What is bibliodiversity, this idea which has enjoyed huge popularity in the past 10 years, mainly spread by the International Alliance of Independent Publishers? Here’s a working definition.

The term bibliodiversity is used to describe cultural diversity applied to the world of publishing. As an echo of the term biodiversity, it refers to the necessary diversity of the editorial output made available to readers. While major publishing groups participate, by way of their massive editorial output, to a certain publishing offer, bibliodiversity is nevertheless closely linked to the editorial output of independent publishers. Given the freedom of expression they exercise, independent publishers guarantee the multiplicity and circulation of ideas, and as such are the real players and defenders of this cultural diversity within publishing. Bibliodiversity appears today to be threatened by an editorial glut and financial concentration in the world of publishing, which paves the way to the supremacy of a handful of major publishing groups and the quest for high productivity. The coining of the term bibliodiversity may be attributed to Chilean publishers setting up the Editores independientes de Chile umbrella organisation in the late 1990s. The Alliance of Independent Publishers has greatly contributed to the propagation and promotion of this term in several languages, for example in the Declarations made in Dakar (2003), Guadalajara (2005) and Paris (2007).

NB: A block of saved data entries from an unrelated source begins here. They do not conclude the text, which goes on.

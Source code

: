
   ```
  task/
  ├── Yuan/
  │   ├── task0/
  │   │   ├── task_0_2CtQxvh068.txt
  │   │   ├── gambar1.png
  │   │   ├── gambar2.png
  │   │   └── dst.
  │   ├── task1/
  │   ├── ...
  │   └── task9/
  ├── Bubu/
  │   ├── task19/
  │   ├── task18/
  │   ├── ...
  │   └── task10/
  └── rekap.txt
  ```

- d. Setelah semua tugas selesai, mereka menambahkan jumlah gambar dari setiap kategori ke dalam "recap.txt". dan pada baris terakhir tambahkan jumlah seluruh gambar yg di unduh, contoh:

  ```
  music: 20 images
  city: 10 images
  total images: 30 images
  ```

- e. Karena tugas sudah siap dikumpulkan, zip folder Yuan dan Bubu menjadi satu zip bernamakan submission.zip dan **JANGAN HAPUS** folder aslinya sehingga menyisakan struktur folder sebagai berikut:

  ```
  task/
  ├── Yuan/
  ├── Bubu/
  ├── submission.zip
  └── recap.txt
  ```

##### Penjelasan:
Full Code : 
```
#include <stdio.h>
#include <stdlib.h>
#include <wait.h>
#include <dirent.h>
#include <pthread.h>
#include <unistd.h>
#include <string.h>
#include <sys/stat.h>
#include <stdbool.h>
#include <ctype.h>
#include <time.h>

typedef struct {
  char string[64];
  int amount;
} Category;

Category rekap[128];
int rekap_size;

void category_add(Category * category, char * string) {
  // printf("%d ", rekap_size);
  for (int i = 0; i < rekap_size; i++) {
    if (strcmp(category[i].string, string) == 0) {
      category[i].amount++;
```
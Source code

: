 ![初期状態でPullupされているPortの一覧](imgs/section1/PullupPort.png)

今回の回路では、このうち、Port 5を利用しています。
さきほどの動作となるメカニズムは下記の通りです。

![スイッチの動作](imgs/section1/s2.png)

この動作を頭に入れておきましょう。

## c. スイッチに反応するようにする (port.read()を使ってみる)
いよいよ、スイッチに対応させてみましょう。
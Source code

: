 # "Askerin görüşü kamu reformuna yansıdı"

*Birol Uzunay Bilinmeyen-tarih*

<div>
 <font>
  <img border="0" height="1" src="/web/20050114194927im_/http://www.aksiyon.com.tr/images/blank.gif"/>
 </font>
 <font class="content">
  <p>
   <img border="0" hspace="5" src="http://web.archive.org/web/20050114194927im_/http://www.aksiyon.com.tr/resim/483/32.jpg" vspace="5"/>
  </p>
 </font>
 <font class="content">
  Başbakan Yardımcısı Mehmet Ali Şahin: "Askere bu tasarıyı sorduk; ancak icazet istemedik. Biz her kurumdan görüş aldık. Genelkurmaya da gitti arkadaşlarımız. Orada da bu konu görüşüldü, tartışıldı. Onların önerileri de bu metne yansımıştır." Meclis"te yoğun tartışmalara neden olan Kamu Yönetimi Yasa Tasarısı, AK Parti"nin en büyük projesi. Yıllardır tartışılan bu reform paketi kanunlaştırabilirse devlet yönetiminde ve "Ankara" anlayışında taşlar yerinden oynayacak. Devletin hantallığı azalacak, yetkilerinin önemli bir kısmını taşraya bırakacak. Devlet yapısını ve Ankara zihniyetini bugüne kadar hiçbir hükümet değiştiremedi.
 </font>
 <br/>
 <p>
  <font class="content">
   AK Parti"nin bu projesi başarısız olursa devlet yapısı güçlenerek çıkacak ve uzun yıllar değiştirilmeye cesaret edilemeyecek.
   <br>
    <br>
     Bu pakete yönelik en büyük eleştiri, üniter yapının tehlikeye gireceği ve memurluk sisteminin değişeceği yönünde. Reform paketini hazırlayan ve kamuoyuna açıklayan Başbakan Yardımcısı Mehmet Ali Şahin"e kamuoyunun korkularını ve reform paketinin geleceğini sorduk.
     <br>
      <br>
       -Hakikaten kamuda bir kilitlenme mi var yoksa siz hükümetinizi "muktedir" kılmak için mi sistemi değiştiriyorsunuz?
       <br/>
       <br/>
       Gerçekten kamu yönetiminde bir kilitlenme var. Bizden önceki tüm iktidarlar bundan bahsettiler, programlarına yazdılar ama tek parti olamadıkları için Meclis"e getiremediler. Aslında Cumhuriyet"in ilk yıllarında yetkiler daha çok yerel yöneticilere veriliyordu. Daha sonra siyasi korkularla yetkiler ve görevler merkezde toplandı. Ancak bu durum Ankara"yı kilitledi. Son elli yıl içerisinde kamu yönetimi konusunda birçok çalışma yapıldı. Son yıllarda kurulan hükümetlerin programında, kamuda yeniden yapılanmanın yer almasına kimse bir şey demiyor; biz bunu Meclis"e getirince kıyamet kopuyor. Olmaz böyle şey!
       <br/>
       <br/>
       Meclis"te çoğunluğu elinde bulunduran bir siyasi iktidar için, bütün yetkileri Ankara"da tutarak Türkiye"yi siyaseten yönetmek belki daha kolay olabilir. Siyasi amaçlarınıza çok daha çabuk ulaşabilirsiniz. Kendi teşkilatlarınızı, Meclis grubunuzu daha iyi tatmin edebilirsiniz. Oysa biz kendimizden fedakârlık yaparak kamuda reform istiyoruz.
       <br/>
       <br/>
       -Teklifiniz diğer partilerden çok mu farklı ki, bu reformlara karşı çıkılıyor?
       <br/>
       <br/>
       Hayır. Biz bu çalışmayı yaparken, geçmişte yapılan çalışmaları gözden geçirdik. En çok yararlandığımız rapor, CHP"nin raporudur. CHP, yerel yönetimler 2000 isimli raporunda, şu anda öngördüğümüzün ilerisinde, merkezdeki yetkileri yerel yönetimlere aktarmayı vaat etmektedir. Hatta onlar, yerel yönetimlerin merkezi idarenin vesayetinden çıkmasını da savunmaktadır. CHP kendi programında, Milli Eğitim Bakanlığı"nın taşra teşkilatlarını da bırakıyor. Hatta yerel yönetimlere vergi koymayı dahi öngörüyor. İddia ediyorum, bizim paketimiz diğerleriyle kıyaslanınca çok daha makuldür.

See the article "Bibliodiversity" on Wikipedia. The article also exists in French, Spanish and Portuguese.

Read the article in Persian

and in Arabic

 

The "Fair Trade Book"

The label "The Fair Trade Book" is attributed by the Independent Alliance of International Publishers to works published in the context of international publishing agreements who respect each other particularities: solidarity co publishing. These solidarity copublishings enable the sharing of costs linked to intellectual and physical production of books and therefore implies an economy of scale; an exchange of professional know-how and a common experience, while respecting the publishers’ cultural context and identity; distributing works on a broader scale by adjusting prices for each geographic zone or by homogenising prices within a unique trading zone. The label “The Fair Trade Book” is a symbol of this solidarity amongst publishers – solidarity which also indirectly mobilises readers: because a book is sold 20 Euros in France it can be bought at half this price in West Africa, for instance.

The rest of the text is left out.